■ EXERCISE
Which lines in the data below contain the word "실행중인"? Copy each of them.

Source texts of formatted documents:
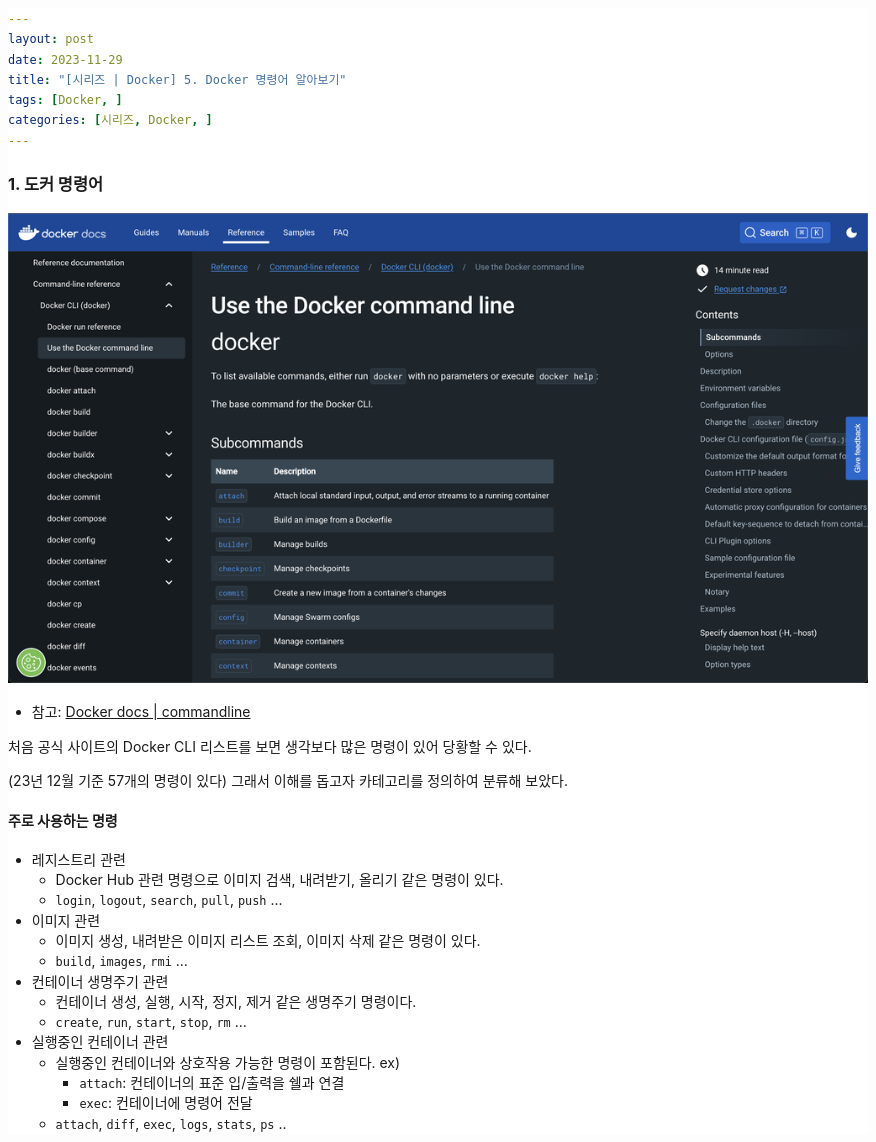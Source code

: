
 ```yaml
---
layout: post
date: 2023-11-29
title: "[시리즈 | Docker] 5. Docker 명령어 알아보기"
tags: [Docker, ]
categories: [시리즈, Docker, ]
---
```




### 1. 도커 명령어


![0](/assets/img/2023-11-29-[시리즈-|-Docker]-5.-Docker-명령어-알아보기.md/0.png)

- 참고: [Docker docs | commandline](https://docs.docker.com/engine/reference/commandline/cli/)

처음 공식 사이트의 Docker CLI 리스트를 보면 생각보다 많은 명령이 있어 당황할 수 있다.


(23년 12월 기준 57개의 명령이 있다)
그래서 이해를 돕고자 카테고리를 정의하여 분류해 보았다.



#### 주로 사용하는 명령

- 레지스트리 관련
	- Docker Hub 관련 명령으로 이미지 검색, 내려받기, 올리기 같은 명령이 있다.
	- `login`, `logout`, `search`, `pull`, `push` ...
- 이미지 관련
	- 이미지 생성, 내려받은 이미지 리스트 조회, 이미지 삭제 같은 명령이 있다.
	- `build`, `images`, `rmi` ...
- 컨테이너 생명주기 관련
	- 컨테이너 생성, 실행, 시작, 정지, 제거 같은 생명주기 명령이다.
	- `create`, `run`, `start`, `stop`, `rm` ...
- 실행중인 컨테이너 관련
	- 실행중인 컨테이너와 상호작용 가능한 명령이 포함된다.
	ex)
		- `attach`: 컨테이너의 표준 입/출력을 쉘과 연결
		- `exec`: 컨테이너에 명령어 전달
	- `attach`, `diff`, `exec`, `logs`, `stats`, `ps` ..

■ ANSWER BELOW
- 실행중인 컨테이너 관련
	- 실행중인 컨테이너와 상호작용 가능한 명령이 포함된다.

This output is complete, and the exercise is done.